I like the next one, and you note that you wrote this before Marie Kondo, or at least before you had heard of Marie Kondo. But does use of this technology bring me joy? And I want to use here a technology that people don’t always think of as one, but that you’ve written about eloquently, which is the table.

michael sacasas

Yeah, I owe that to Hannah Arendt, the thinking about how the table gathers and separates and creates a setting for conversation, for fellowship. That’s been so fundamental to human experience. Food and sociability have been a centerpiece of human cultures throughout recorded history and beyond.

And so the table that we gather around in this way can be a great source of joy. I was, at the time, thinking — I often found myself and listening to others complain about their experience of this social media platform or the other. And the question often just came to mind, well, why do we persist?

Why are we doing this? If I leave it frustrated and anxious, and if it doesn’t bring me a measure of satisfaction, maybe we ought to rethink our relationship with it. Not that everything should necessarily bring joy or happiness in a sense, but I think I would oppose the conviviality of the table, the way it relates us and brings us together, to the table-less world of the internet, where we’re all thrown together.

There’s no space to be silent together. I think about how in even just a directly embodied context, we have the capacity to be silent. And that silence becomes meaningful. But we can’t really do that online, which I think is often the source of a lot of our angst.

ezra klein

And to add another way that you can interpret these questions differently, one of the things I thought about with the table was that my experience of the table as a technology has changed a lot during the pandemic. In offices, for years now, I have primarily eaten at my desk. I go out, I grab a fast casual salad, or sometimes I bring lunch, and I eat, typing away like the pathetic worm that I am. [LAUGHS]

And then, the world went to hell, and I was caught in my house all the time. And most days, I eat at a table with my partner. And that’s nice. Like, I mean, not like it’s amazing that I’ve discovered it’s nice to eat with other people. I knew that before. But it’s a difference, and it is a difference that is somewhat imposed by the spaces I am in.

michael sacasas

Right. Yeah, and I sometimes talk about technology, sometimes talk about material culture. And even the way furniture is organized, something as simple as a table — the way it organizes our relationships and mediates those relationships, the way it, again, brings us together or excludes us. And I think there’s a lot of talk about the open office and those sorts of dynamics, I think we’re, in some respects, attuned to that.

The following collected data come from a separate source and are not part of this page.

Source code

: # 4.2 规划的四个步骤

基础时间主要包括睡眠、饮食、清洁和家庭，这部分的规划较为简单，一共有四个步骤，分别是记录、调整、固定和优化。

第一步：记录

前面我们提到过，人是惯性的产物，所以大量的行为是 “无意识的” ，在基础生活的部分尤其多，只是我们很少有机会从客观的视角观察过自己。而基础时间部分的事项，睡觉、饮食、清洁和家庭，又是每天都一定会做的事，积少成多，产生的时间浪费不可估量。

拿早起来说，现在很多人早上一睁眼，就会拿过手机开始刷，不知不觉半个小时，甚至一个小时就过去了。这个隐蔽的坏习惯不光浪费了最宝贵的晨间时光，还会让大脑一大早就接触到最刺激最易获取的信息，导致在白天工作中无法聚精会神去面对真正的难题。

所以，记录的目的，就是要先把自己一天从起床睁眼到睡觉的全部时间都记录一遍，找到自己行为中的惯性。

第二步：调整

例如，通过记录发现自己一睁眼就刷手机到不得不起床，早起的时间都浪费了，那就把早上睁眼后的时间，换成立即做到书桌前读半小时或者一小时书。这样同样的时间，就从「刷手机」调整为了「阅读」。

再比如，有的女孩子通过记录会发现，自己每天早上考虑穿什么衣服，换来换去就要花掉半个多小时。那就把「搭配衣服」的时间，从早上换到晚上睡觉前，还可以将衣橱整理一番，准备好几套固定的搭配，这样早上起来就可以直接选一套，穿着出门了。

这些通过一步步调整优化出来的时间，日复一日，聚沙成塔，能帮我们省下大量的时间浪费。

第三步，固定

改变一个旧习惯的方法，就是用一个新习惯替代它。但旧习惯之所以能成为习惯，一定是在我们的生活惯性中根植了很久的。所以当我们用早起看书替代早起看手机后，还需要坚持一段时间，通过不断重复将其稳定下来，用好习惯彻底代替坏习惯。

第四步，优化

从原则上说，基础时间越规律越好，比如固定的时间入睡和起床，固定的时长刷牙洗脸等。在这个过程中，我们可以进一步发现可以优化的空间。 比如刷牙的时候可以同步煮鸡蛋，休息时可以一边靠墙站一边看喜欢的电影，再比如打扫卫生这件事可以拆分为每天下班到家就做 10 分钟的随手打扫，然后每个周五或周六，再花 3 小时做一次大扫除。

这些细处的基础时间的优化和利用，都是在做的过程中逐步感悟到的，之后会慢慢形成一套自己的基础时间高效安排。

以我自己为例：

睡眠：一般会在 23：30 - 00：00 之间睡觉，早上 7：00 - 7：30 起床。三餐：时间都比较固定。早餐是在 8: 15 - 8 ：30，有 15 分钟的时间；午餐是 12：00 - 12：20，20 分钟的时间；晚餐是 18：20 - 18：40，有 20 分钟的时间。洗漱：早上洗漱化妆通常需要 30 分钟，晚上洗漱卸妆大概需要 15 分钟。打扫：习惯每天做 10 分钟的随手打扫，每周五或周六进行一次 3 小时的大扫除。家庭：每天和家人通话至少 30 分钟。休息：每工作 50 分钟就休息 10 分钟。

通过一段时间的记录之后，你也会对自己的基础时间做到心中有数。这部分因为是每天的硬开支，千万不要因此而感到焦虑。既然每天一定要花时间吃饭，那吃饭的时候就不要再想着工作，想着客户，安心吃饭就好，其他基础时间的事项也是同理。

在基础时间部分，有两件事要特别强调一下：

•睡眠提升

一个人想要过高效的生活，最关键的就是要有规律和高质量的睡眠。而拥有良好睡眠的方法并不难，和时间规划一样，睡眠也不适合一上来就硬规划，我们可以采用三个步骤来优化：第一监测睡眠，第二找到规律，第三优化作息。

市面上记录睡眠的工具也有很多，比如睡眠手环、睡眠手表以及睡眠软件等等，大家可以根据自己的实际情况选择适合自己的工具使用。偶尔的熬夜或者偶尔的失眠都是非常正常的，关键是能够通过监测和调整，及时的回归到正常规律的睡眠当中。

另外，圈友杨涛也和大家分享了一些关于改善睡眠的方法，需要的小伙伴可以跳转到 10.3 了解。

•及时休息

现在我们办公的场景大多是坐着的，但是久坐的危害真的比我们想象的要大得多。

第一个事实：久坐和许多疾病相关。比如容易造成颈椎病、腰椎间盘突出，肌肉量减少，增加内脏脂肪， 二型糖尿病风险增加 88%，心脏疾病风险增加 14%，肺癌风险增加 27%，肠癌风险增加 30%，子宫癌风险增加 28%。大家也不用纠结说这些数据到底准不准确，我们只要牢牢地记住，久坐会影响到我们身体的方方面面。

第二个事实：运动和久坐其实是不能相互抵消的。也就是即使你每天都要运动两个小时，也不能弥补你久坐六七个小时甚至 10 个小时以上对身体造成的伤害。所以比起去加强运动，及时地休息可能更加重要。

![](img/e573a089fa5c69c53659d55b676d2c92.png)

But even in our homes, the ordering of this material space through these various artifacts can be more or less conducive to encouraging connection, human relationship, conversation.

ezra klein

The next one, and you tagged this a minute ago, is, does the use of this technology arouse anxiety? And rather than give you a technology, I want to observe something that I have discovered about myself to my disquiet over the past, let’s call it, five or six years, which is that I would have thought what motivates me to use technologies is joy or interest or utility.

And as I’ve become more mindful of what is going on in my body, and I have had times like a book leave when I tried to pull myself away from certain technologies, I have been struck to find that anxiety is a motivating emotion. That much of what I check constantly — I don’t go to my email because I’m struck with a quick bolt of joy when I think of opening my email inbox. I go there because there is an almost subconscious anxiety about what might be waiting for me. The same is true of Twitter. The same is true of many other notification devices. To some degree, the same is true — although actually less so — of the news for me. And I’m not saying that my experience is everyone’s, but my experience is mine, and it is not until I began looking very closely at what I thought my experience was. I thought I used these things because I liked them.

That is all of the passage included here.